Alguien parece empeñado en forzar en Madrid un escenario tan convulso como el de 2004. La estrategia de la tensión pretende convertir un acontecimiento democrático como es la llamada al voto en un conflicto ciudadano, en la expresión paroxística de un choque de bandos. Sintiéndose perdedor, irremediablemente rezagado en la carrera, el sanchismo se ha echado en brazos de Iglesias para impedir de cualquier manera el previsible triunfo de la derecha, aunque sea al coste de una grave fractura de la convivencia. Y han logrado conducir la campaña hacia una barranca de hipérboles, de trampas, de etiquetas maniqueas, de bravatas de bronca tabernaria, de grandes palabras malversadas en un tono cargado de desafíos y amenazas. Victimismo, sobreactuación, impostura. Una atmósfera de hostilidad civil que busca hacer de las urnas el frágil escaparate de una demostración de furia.

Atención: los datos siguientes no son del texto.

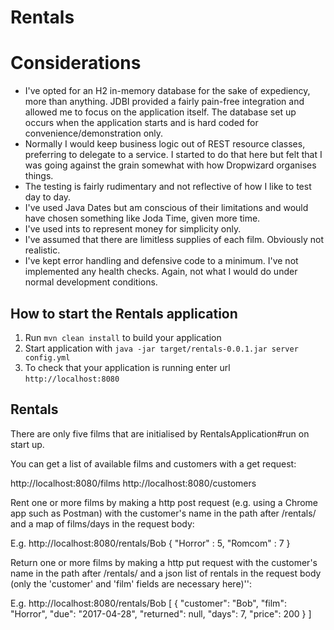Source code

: # Rentals

# Considerations
- I've opted for an H2 in-memory database for the sake of expediency, more than anything. JDBI provided a fairly pain-free
integration and allowed me to focus on the application itself. The database set up occurs when the application starts and
is hard coded for convenience/demonstration only.
- Normally I would keep business logic out of REST resource classes, preferring to delegate to a service. I started to do that
here but felt that I was going against the grain somewhat with how Dropwizard organises things.
- The testing is fairly rudimentary and not reflective of how I like to test day to day.
- I've used Java Dates but am conscious of their limitations and would have chosen something like Joda Time, given more time.
- I've used ints to represent money for simplicity only.
- I've assumed that there are limitless supplies of each film. Obviously not realistic.
- I've kept error handling and defensive code to a minimum. I've not implemented any health checks.
 Again, not what I would do under normal development conditions.

How to start the Rentals application
---

1. Run `mvn clean install` to build your application
1. Start application with `java -jar target/rentals-0.0.1.jar server config.yml`
1. To check that your application is running enter url `http://localhost:8080`

Rentals
---
There are only five films that are initialised by RentalsApplication#run on start up.

You can get a list of available films and customers with a get request:

http://localhost:8080/films
http://localhost:8080/customers

Rent one or more films by making a http post request (e.g. using a Chrome app such as Postman) with the customer's name in the
path after /rentals/ and a map of films/days
in the request body:

E.g.
http://localhost:8080/rentals/Bob
{
    "Horror" : 5,
    "Romcom" : 7
}

Return one or more films by making a http put request with the customer's name in the path after /rentals/ and a json list of rentals
in the request body (only the 'customer' and 'film' fields are necessary here)'':

E.g.
http://localhost:8080/rentals/Bob
[
    {
      "customer": "Bob",
      "film": "Horror",
      "due": "2017-04-28",
      "returned": null,
      "days": 7,
      "price": 200
    }
]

En su desesperada operación de autorrescate, el líder de Podemos ha desempolvado acaso inconscientemente hasta la misma frase -«el PP no se puede ir de rositas»- que aquel 13 de marzo sirvió de detonante. Ni siquiera se ha molestado en aderezarlo con algún retoque antes de servirlo recalentado. Para él, y para un Sánchez en plena crisis de nervios ante su primer gran contratiempo desde que está en el poder, se trata del mismo reto: evitar el fracaso por todos los medios. Pero hace dieciséis años se trataba de un atentado con doscientos muertos y ahora del delirio -siniestro e intolerable, desde luego- de algún tarado extremista y un enfermo esquizofrénico capaz de poner su propio remite al enviar una navaja por correo. No parece un fundamento muy sólido para movilizar una sacudida de rabia. Unos sedicentes marxistas deberían considerar esa cita tan manoseada de que la Historia se repite una vez como tragedia y la siguiente como farsa.